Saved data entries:
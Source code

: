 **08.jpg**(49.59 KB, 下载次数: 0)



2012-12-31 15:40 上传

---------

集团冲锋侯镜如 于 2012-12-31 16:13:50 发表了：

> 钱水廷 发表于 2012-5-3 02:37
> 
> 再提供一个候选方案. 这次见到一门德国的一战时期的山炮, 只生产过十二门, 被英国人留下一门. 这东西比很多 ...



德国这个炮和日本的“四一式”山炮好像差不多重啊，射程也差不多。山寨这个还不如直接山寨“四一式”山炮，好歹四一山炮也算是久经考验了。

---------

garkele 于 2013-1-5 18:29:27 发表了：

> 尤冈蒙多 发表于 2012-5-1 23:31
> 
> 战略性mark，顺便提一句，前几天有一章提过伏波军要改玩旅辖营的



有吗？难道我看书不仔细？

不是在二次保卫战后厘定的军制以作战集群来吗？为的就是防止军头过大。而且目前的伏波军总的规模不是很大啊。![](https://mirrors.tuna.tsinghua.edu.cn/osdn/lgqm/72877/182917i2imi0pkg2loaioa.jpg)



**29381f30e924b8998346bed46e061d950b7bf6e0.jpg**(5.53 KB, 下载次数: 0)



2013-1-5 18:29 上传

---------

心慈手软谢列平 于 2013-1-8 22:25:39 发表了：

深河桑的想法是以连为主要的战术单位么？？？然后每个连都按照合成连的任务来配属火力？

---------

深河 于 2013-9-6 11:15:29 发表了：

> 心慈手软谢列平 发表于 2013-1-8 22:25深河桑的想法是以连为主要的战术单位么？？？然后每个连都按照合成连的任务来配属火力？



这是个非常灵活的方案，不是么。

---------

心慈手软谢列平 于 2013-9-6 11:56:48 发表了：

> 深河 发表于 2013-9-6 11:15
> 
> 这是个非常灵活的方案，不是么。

==

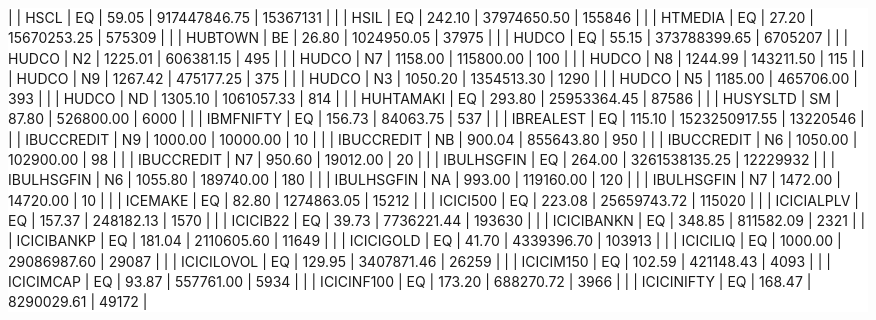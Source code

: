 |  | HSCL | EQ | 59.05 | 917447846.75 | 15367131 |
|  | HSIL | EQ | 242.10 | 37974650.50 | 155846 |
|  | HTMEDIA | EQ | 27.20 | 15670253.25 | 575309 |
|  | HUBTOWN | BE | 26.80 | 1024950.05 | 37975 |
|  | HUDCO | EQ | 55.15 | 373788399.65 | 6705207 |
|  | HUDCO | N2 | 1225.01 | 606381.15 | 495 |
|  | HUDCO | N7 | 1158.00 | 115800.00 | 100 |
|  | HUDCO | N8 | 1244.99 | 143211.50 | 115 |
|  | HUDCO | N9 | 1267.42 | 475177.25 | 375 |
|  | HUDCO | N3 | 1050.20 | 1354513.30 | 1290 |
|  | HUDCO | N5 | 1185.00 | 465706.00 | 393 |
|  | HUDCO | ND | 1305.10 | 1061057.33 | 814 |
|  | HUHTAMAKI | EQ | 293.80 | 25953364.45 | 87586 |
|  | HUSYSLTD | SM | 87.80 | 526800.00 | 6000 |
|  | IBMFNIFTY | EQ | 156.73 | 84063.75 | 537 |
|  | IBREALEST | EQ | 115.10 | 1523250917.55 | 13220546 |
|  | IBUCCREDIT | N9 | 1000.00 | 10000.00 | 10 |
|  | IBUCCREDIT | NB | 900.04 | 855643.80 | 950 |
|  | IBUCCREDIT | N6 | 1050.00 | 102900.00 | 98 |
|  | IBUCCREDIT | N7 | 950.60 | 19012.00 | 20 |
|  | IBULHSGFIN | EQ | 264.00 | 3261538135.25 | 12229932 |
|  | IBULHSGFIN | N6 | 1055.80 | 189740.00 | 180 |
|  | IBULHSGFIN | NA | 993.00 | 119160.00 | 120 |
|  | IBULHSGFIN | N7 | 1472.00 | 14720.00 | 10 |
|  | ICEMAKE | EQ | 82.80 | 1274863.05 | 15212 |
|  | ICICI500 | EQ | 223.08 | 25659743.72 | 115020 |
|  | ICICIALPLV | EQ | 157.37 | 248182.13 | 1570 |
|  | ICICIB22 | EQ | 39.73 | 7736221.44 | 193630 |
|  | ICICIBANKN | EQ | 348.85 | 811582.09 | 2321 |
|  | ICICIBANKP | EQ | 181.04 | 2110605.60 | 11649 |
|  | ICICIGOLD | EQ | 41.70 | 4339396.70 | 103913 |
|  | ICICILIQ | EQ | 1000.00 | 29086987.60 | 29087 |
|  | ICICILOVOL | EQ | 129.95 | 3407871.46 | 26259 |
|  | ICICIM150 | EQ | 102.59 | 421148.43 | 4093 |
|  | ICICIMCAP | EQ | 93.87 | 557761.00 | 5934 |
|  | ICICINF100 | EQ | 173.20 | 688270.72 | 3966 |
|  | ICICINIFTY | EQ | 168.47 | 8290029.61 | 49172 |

**Problem details**: For this exercise, please output exactly the lines above starting at the line with "917447846.75 | 15367131 |" and ending at the line with "475177.25 | 375 |", ends included.

**Response to this task**:
: |  | HSCL | EQ | 59.05 | 917447846.75 | 15367131 |
|  | HSIL | EQ | 242.10 | 37974650.50 | 155846 |
|  | HTMEDIA | EQ | 27.20 | 15670253.25 | 575309 |
|  | HUBTOWN | BE | 26.80 | 1024950.05 | 37975 |
|  | HUDCO | EQ | 55.15 | 373788399.65 | 6705207 |
|  | HUDCO | N2 | 1225.01 | 606381.15 | 495 |
|  | HUDCO | N7 | 1158.00 | 115800.00 | 100 |
|  | HUDCO | N8 | 1244.99 | 143211.50 | 115 |
|  | HUDCO | N9 | 1267.42 | 475177.25 | 375 |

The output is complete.